Would you please transcribe, exactly as written, the lines of the entries below starting at the one that holds "Wow, Riseup war" and ending at the one that holds "## Contributing", both included?

--- Provided data ---

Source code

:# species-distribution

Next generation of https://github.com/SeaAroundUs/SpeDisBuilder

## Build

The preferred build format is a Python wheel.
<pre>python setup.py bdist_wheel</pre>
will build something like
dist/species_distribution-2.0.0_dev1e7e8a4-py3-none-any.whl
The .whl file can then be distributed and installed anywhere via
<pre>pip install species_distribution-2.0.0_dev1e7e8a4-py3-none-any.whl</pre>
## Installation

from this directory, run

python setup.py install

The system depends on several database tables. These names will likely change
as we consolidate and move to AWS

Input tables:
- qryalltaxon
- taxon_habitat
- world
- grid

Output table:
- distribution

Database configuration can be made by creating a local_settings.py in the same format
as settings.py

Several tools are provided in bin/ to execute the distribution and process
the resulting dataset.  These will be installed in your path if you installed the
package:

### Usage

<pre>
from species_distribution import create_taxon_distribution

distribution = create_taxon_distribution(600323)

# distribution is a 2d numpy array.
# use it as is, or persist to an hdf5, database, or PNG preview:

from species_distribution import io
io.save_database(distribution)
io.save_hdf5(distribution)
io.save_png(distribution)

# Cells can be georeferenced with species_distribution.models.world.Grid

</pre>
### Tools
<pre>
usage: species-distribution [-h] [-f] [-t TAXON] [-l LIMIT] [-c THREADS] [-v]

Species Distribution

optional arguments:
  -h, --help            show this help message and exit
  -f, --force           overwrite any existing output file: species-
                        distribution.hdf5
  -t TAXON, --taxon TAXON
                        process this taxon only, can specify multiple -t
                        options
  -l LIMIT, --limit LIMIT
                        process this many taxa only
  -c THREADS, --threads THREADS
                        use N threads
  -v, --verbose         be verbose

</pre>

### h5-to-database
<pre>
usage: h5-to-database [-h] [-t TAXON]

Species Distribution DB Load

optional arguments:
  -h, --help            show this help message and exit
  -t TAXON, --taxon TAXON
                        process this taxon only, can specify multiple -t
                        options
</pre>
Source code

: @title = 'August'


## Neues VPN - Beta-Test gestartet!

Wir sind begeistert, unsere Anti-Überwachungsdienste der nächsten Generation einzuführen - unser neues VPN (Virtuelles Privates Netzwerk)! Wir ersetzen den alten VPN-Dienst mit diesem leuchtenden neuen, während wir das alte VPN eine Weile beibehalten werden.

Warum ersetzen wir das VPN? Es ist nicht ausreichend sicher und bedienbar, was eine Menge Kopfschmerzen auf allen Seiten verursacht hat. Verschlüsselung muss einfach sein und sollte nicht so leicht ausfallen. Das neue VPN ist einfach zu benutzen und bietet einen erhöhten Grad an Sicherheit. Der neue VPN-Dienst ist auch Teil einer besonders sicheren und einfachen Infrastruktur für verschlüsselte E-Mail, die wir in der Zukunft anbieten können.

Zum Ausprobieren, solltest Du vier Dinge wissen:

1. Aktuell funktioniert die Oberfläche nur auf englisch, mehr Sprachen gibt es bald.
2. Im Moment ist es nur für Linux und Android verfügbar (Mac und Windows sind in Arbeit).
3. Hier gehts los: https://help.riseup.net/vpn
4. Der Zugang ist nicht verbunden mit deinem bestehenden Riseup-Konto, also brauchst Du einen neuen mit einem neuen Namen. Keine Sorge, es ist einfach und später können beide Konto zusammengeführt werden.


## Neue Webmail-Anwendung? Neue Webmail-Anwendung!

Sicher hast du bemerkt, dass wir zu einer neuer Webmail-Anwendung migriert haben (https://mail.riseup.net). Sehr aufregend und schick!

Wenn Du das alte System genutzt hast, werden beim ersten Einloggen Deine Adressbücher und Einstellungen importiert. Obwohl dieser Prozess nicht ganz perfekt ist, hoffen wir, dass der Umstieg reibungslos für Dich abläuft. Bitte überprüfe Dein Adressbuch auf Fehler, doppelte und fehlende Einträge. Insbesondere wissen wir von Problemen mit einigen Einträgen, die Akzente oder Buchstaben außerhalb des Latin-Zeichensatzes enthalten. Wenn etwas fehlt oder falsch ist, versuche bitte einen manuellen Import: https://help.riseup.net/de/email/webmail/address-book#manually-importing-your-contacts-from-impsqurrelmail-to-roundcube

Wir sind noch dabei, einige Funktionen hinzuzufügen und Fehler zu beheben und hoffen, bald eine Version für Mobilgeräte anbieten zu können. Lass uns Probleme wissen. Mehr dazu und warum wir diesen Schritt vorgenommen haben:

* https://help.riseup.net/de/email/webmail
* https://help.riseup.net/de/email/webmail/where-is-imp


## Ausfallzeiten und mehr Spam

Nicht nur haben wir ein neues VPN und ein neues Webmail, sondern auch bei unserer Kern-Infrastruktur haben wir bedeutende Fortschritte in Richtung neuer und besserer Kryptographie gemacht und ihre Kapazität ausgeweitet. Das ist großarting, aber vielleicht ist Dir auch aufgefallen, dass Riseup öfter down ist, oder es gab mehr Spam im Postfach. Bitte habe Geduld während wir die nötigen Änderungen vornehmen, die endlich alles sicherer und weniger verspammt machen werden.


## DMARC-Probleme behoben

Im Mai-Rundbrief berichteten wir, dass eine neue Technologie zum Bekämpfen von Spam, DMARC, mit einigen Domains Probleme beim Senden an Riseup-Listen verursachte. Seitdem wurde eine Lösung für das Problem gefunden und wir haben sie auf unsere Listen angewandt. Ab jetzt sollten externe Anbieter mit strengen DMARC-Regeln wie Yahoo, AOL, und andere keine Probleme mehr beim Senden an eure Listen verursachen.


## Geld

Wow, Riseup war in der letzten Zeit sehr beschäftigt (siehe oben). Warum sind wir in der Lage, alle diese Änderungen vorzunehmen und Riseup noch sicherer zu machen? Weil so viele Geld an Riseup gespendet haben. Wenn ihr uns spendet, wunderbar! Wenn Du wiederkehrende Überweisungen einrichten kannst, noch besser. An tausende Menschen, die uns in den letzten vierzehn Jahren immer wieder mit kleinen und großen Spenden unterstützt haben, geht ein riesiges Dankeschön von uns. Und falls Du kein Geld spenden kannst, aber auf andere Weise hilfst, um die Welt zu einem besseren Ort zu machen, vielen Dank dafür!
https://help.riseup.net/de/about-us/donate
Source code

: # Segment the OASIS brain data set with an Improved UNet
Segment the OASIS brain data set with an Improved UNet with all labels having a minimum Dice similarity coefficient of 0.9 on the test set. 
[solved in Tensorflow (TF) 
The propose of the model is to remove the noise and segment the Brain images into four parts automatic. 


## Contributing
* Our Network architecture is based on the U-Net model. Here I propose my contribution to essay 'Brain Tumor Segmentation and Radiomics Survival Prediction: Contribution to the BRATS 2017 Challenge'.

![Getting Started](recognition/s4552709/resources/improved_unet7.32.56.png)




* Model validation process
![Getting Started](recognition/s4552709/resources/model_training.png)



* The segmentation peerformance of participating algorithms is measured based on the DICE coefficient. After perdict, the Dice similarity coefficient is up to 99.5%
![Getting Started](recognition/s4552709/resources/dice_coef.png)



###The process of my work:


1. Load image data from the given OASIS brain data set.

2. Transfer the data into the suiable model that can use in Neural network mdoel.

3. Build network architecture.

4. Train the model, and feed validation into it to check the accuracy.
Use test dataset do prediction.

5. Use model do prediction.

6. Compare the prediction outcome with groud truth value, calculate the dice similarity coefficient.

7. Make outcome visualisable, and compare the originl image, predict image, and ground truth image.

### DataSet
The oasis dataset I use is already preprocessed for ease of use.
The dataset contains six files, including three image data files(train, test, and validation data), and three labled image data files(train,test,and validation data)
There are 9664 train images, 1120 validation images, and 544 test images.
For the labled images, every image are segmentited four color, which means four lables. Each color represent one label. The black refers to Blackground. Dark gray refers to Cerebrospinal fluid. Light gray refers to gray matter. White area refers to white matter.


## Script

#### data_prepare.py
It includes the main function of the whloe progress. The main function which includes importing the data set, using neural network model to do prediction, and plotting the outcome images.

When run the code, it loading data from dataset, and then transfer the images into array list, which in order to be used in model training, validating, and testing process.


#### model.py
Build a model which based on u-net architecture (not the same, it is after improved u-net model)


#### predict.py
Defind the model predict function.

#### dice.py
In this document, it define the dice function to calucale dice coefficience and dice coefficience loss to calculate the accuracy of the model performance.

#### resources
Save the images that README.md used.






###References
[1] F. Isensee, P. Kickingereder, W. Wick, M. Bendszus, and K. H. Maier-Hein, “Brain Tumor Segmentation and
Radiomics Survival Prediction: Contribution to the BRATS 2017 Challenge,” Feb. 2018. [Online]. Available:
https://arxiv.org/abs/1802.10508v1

---

* _Task result_
Wow, Riseup war in der letzten Zeit sehr beschäftigt (siehe oben). Warum sind wir in der Lage, alle diese Änderungen vorzunehmen und Riseup noch sicherer zu machen? Weil so viele Geld an Riseup gespendet haben. Wenn ihr uns spendet, wunderbar! Wenn Du wiederkehrende Überweisungen einrichten kannst, noch besser. An tausende Menschen, die uns in den letzten vierzehn Jahren immer wieder mit kleinen und großen Spenden unterstützt haben, geht ein riesiges Dankeschön von uns. Und falls Du kein Geld spenden kannst, aber auf andere Weise hilfst, um die Welt zu einem besseren Ort zu machen, vielen Dank dafür!
https://help.riseup.net/de/about-us/donate
Source code

: # Segment the OASIS brain data set with an Improved UNet
Segment the OASIS brain data set with an Improved UNet with all labels having a minimum Dice similarity coefficient of 0.9 on the test set. 
[solved in Tensorflow (TF) 
The propose of the model is to remove the noise and segment the Brain images into four parts automatic. 


## Contributing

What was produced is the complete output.